Republican Rep. Ed Zschau has voted against government spending even when it jeopardized him politically. He has signed letters year after year pledging to back Ronald Reagan in the fight against new taxes. He also once proposed a new tax.
So, to cement his claim as a fiscal conservative and a spending skinflint, Republican U.S. Senate candidate Zschau on Monday pledged that he will oppose any income tax rate increase for the next six years if elected.
Zschau gripped a black magic marker and, in the view of news cameras, signed a large, four-foot-long pledge card against any increase in the lower income tax rates in the new federal tax revision bill.
Valid 'for My Term'
"What I have pledged here and what I will sign in your presence is a pledge that when this tax reform bill is signed into law that I will not support the actions that some are proposing to immediately go forward and raise the rates," the congressman said.
Additionally, Zschau pledged to "oppose any further reduction or elimination of deductions and credits, unless matched dollar for dollar by further reducing tax rates."

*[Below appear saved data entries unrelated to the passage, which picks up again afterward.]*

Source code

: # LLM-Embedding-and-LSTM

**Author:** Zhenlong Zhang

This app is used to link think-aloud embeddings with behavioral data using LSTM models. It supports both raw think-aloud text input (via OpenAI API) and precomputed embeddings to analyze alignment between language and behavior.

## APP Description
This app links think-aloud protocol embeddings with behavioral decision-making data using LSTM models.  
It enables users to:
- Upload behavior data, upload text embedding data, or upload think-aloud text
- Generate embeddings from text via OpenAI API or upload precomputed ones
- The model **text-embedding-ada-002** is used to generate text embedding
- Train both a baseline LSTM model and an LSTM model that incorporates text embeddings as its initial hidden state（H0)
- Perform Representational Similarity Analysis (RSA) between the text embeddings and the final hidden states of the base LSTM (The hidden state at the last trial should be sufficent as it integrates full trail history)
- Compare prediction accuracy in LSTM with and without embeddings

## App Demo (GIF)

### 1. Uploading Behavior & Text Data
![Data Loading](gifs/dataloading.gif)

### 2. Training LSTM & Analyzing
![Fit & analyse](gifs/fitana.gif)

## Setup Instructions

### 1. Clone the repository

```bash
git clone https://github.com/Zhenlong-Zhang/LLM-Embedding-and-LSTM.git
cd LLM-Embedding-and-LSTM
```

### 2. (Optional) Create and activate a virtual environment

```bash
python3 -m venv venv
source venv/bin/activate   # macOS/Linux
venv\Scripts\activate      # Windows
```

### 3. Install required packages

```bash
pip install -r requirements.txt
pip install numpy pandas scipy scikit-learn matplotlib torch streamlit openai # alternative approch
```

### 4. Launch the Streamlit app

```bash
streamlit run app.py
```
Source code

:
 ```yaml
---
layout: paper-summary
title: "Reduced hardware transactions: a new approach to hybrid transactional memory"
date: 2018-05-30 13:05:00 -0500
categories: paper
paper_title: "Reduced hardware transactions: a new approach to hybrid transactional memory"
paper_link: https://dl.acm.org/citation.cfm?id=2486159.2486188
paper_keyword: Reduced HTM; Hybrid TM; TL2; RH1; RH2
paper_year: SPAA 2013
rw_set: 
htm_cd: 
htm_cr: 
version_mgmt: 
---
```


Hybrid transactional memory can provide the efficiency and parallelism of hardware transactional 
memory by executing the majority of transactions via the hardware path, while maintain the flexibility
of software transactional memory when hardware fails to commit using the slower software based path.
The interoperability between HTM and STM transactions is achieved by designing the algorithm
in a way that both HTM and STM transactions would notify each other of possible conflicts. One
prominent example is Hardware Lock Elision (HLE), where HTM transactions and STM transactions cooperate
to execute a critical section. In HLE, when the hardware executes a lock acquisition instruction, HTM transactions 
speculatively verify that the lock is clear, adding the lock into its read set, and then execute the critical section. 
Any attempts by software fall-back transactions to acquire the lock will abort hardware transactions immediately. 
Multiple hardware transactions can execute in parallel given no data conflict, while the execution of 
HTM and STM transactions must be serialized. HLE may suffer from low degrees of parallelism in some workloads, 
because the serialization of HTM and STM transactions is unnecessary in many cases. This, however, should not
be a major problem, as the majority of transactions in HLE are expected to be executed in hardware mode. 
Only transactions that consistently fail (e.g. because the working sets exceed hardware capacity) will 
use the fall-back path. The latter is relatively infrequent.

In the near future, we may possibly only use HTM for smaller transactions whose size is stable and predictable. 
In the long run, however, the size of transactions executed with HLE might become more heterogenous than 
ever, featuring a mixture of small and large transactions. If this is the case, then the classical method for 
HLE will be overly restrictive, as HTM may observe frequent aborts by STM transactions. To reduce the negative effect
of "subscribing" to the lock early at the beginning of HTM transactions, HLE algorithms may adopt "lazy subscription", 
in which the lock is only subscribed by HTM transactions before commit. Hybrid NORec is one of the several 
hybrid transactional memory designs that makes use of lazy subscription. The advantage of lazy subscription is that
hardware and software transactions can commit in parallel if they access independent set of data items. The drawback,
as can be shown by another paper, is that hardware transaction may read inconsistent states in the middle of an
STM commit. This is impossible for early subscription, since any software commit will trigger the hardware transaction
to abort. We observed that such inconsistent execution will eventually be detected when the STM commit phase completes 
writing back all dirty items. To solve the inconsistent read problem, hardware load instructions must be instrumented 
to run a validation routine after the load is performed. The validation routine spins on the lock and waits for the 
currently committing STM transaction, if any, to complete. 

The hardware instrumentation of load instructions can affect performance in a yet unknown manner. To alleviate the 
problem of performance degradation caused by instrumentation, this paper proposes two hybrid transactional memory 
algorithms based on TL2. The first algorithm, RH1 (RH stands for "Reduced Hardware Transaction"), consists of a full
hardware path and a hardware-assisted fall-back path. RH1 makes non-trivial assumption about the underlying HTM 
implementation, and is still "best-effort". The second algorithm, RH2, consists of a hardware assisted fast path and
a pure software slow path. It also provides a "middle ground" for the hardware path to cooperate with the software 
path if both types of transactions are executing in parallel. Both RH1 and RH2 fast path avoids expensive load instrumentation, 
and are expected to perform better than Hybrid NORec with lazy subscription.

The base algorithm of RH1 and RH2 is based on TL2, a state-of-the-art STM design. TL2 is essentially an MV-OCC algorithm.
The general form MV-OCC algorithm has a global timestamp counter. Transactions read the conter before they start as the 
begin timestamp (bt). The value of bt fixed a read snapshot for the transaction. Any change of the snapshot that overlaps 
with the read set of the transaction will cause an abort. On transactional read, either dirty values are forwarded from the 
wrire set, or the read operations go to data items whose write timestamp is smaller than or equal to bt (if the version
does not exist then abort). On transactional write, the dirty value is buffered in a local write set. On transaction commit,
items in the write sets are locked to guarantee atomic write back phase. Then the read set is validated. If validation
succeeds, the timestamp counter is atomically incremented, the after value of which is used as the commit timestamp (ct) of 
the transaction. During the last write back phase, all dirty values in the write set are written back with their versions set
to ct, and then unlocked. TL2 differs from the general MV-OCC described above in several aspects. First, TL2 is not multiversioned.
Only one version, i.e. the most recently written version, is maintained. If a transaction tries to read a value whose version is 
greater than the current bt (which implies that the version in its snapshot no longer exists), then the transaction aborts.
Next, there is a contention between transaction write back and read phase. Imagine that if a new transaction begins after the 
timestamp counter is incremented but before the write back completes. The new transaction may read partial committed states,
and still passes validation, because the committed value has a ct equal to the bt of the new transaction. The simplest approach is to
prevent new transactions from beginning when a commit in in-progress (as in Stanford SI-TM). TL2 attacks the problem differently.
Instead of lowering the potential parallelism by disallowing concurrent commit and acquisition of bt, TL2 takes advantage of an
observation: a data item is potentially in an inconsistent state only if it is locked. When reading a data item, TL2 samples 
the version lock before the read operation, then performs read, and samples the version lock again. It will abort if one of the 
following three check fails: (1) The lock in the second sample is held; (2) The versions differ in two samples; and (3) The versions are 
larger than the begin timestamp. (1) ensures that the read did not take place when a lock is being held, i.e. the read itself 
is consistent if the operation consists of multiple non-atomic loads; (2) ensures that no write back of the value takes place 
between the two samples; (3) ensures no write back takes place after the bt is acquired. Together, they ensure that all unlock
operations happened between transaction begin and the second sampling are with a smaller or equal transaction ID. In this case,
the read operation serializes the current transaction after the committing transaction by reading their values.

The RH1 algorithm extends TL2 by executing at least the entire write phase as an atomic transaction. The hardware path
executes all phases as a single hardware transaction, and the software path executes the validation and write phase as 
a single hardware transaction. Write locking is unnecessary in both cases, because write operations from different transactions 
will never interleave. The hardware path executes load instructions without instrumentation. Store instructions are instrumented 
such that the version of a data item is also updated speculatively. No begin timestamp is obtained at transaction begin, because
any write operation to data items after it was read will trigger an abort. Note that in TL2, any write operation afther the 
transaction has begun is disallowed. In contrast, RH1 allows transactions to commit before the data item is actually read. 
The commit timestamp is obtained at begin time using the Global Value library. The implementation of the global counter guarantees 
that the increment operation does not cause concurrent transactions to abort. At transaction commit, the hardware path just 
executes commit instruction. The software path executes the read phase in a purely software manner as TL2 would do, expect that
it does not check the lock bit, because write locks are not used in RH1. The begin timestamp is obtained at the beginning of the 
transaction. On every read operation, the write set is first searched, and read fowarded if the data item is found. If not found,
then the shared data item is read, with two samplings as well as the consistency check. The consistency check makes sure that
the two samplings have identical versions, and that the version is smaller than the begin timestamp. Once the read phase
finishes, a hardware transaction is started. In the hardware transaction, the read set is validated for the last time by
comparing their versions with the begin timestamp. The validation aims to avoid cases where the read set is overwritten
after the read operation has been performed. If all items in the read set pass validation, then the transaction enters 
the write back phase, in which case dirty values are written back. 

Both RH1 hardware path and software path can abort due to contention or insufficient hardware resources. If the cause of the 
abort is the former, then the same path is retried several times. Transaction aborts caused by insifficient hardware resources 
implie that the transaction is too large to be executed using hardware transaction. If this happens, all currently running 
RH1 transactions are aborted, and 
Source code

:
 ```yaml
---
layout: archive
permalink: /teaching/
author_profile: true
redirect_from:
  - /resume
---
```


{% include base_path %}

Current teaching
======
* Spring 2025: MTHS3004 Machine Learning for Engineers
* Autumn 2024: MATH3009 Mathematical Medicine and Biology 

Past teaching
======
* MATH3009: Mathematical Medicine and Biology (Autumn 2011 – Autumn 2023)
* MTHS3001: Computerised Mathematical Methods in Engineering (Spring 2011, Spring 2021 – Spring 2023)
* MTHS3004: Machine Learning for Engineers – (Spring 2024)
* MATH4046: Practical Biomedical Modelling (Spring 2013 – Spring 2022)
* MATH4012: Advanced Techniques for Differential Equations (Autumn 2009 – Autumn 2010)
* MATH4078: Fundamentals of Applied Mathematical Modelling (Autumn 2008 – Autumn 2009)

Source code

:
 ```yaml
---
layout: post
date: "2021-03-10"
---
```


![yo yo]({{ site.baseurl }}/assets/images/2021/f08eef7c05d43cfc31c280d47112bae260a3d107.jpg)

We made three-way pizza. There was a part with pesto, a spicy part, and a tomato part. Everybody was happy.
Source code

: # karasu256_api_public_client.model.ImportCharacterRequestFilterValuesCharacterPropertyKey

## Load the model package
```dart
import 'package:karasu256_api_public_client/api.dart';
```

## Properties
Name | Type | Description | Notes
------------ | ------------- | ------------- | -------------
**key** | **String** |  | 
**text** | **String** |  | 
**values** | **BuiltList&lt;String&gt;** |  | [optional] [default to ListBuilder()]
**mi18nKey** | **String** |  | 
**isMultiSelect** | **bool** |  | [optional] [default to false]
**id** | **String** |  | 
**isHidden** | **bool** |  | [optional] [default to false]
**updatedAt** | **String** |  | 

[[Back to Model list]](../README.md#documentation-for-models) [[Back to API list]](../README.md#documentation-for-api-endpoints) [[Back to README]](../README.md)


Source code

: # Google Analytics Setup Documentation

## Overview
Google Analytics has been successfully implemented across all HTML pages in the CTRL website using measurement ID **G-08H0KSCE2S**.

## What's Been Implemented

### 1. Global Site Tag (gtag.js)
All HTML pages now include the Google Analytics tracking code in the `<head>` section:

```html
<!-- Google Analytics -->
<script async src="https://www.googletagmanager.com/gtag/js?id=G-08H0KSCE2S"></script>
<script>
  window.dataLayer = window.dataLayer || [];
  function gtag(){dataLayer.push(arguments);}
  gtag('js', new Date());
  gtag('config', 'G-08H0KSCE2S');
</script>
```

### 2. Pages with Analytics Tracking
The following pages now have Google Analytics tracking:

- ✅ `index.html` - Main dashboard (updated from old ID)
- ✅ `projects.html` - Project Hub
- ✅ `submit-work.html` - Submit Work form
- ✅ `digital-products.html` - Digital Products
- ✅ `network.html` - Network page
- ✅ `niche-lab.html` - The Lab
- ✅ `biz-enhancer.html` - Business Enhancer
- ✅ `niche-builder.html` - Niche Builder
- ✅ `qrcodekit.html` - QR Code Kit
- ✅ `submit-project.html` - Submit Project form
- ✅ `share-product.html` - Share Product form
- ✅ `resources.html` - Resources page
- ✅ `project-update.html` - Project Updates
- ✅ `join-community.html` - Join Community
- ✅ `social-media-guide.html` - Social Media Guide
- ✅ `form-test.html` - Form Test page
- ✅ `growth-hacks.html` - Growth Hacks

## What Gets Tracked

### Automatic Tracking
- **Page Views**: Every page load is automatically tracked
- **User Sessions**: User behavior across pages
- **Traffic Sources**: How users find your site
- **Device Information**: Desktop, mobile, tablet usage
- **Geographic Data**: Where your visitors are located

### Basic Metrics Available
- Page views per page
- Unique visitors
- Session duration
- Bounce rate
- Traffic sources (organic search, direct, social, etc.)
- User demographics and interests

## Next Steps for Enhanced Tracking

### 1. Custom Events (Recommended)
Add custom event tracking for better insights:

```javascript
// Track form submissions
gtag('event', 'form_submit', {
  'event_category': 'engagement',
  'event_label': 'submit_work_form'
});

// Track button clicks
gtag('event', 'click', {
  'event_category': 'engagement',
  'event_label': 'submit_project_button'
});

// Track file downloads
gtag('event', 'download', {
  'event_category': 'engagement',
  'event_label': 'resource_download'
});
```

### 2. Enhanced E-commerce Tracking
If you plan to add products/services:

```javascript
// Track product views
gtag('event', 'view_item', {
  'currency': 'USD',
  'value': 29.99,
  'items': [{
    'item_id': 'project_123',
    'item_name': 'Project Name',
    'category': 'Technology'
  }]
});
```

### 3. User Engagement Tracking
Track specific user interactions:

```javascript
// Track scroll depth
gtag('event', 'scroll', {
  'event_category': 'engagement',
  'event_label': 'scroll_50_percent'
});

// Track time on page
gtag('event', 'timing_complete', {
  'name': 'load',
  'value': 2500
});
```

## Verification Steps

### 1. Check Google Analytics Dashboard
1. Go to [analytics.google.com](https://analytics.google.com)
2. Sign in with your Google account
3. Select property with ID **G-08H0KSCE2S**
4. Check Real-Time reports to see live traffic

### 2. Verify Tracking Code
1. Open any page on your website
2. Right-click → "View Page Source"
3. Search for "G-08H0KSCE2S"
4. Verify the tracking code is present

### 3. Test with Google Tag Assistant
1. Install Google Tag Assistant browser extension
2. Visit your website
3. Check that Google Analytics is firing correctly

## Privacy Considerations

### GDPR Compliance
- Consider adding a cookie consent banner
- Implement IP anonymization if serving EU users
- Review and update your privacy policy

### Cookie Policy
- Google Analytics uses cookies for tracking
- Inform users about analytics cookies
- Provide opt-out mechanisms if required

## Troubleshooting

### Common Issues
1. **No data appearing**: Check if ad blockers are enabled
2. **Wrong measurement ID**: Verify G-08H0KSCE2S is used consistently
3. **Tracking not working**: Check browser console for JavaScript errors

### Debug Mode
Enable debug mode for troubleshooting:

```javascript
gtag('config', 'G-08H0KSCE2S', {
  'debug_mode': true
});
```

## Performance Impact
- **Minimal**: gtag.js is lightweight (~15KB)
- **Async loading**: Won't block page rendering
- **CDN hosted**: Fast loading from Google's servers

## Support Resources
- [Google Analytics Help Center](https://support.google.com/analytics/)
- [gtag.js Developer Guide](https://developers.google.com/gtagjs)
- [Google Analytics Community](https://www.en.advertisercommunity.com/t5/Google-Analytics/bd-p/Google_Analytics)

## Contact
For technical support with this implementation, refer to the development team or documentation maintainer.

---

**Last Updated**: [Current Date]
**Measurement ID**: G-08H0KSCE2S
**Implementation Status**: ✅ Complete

Zschau said his pledge does not cover other government revenues. He said the promise not to raise income tax rates is valid "for my term in the United States Senate--the next six years."
The President is expected to sign the tax bill into law this week. It will reduce the basic income tax rates for individuals from a maximum of 50% to 28% and eliminate numerous deductions in the name of fairness and simplicity.
In San Diego, Democratic Sen. Alan Cranston, the man Zschau is trying to unseat, said in regard to Zschau's pledge:
"I think it is irresponsible to sign a pledge that under no circumstances will you ever consider a tax increase. We could be in a disastrous military situation or we could be in a disastrous economic situation. We may find it impossible to cope with the deficit without some form of new revenue. . . .
"I put myself in the category of those (in Congress) who think it may be necessary (to raise taxes), but unless President Reagan comes to that view I don't think it is likely to occur because he has already stated he will veto any measure that raises taxes."
Zschau, during press conferences in Los Angeles, Orange County and San Diego, did not mention his ill-fated 1984 proposal to impose a 5% income tax surcharge to help balance the federal budget. When asked about it, Zschau said he would no longer support a surcharge under the new tax revision bill.
Baker With Him
Joining Zschau on Monday was Treasury Secretary James A. Baker III, a chief designer of the tax bill.
Baker said the signing of the tax bill should be followed by a "moratorium, frankly, on reform of the tax system for a while."
Many in Congress, however, have indicated that enactment of the tax reform bill will stimulate a whole flood of tax "adjustment" bills in the 100th Congress that convenes next year. Zschau has been among those signaling support for efforts to reform the tax reform bill at some unspecified point in the future. Zschau principally is concerned with reinstituting a tax advantage for investors in the form of a lower rate on capital gains. Under the new tax bill, these gains will be taxed like ordinary income.
"We may have to, in order to preserve capital formation in this country, reconsider that," Zschau said.
Zschau's no-tax-increase pledge is consistent with his past promises in Congress. Each year of his two terms, Zschau signed a GOP-sponsored letter from members of the House to the President pledging to sustain his veto of any tax increase, according to Press Secretary Jim LeMunyon.
In his congressional service, Zschau has also voted against bills, even when supporting their general aims, on grounds of excessive spending. And he has been criticized for it.